Signed for Swiss club St Gallen after the 1996 finals and also played for Tenerife, with whom he made it to the semi-finals of the UEFA Cup. He returned to South Africa and played for Kaizer Chiefs and Orlando Pirates before dying tragically at the age of 31 from an AIDS-related illness in his hometown of Newcastle in 2001.
Spent several seasons playing in Portugal, England and Italy. The midfielder returned to his first club Wits University at the end of his career and then joined the coaching staff at the club. He has since moved with former Wits coach Roger De Sa to Orlando Pirates, where he is assistant to the former Bafana goalkeeper.
Linda Innocent Buthelezi
Was a tough midfielder who played for a number of top South African clubs, including Chiefs, Pirates and Sundowns. Known as 'Mercedes Benz', Buthelezi made unwanted international headlines in 1997 when his tackle on Paul Gascoigne saw the English midfielder stretchered off. He is involved in several football development initiatives and also runs an educational and sports management company.
Came on for Buthelezi as a second-half substitute. One of several players who plied their trade in Turkey after the finals. After retiring from football in 2008, the midfielder moved into coaching, as well as business. The 'Midnight Express', as he was known, is also involved in promotional work.
Was already playing in Turkey in 1996 and later went on to captain giants Fenerbahce after joining them from Kocaelispor. Generally called 'Shoes', the midfielder finished his career with AmaZulu in 2008 but has since returned to playing for lower division club Alexandra United. He also coaches the side and is involved in the club with former Bafana goalkeeper Brian Baloyi.
Donald 'Ace' Khuse
Played for Genclerbirligi and Antalyaspor, again in Turkey. After returning to South Africa in 1997, he went back to former club Kaizer Chiefs, where he joined the coaching staff. Having spent some time as assistant, he took over - with Doctor Khumalo - in 2002 and won the league championship a year later. Khuse is presently back as assistant under former Bafana Bafana coach Stuart Baxter.
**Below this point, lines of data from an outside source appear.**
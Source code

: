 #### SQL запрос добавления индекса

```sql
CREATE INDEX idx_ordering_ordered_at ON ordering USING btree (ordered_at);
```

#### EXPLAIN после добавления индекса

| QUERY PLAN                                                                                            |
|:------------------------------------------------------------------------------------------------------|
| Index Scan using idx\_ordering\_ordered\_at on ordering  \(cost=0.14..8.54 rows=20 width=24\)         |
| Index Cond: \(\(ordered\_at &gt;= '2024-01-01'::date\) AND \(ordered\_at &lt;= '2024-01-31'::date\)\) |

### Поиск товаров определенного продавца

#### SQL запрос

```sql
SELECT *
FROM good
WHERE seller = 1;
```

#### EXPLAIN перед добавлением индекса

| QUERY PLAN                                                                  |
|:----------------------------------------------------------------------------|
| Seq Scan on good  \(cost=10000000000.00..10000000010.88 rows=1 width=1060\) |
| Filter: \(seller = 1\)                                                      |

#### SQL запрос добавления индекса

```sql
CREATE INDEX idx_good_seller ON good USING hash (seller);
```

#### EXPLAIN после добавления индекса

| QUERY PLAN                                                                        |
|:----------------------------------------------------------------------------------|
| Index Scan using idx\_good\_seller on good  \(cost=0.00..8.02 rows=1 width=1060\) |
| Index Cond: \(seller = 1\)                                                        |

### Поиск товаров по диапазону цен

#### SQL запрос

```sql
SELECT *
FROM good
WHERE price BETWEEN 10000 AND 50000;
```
Was arguably South Africa's biggest name at the time. Nicknamed '16 valve', Khumalo scored South Africa's first goal after being readmitted to the international fold in a 1-0 victory against Cameroon in 1992. Surprisingly, the skilful midfielder's international club career was restricted to Ferro Carril Oeste and Columbus Crew in MLS. After ending his playing career, he joined the coaching staff of his former club Kaizer Chiefs, where he remains an assistant.
Philemon 'Chippa' Masinga
A lanky striker who played in several countries, including England (Leeds United), Switzerland (St Gallen) and Italy (Salernitana and Bari). After finishing his career at Al-Wahda in the United Arab Emirates, Masinga returned to South Africa. He is involved in promotional work and has also worked with a football academy and done some coaching.
Came on for Masinga with 25 minutes to go and scored twice within the space of nine minutes after coming on. The striker is another well-travelled player, having spent time in Belgium (RWD Molenbeek), England (Wolverhampton Wanderers), with four clubs in China, and in Brunei with Brunei DPMM FC. He came out of retirement to play for the South African national beach soccer team, which he also coached. He has been a participant on the South African version of 'Strictly Come Dancing', saying at the time that it was no great change from football. "As a player, I have used my feet all my life to make a living."
Joined Colorado Rapids for the inaugural season of Major League Soccer. Moved from there to FC Zurich, before joining Charlton Athletic. He ended his career with Bloemfontein Celtic in 2008 and has since moved into coaching. Currently the assistant coach at Golden Arrows, Bartlett remains second top scorer for the national side with 29 goals.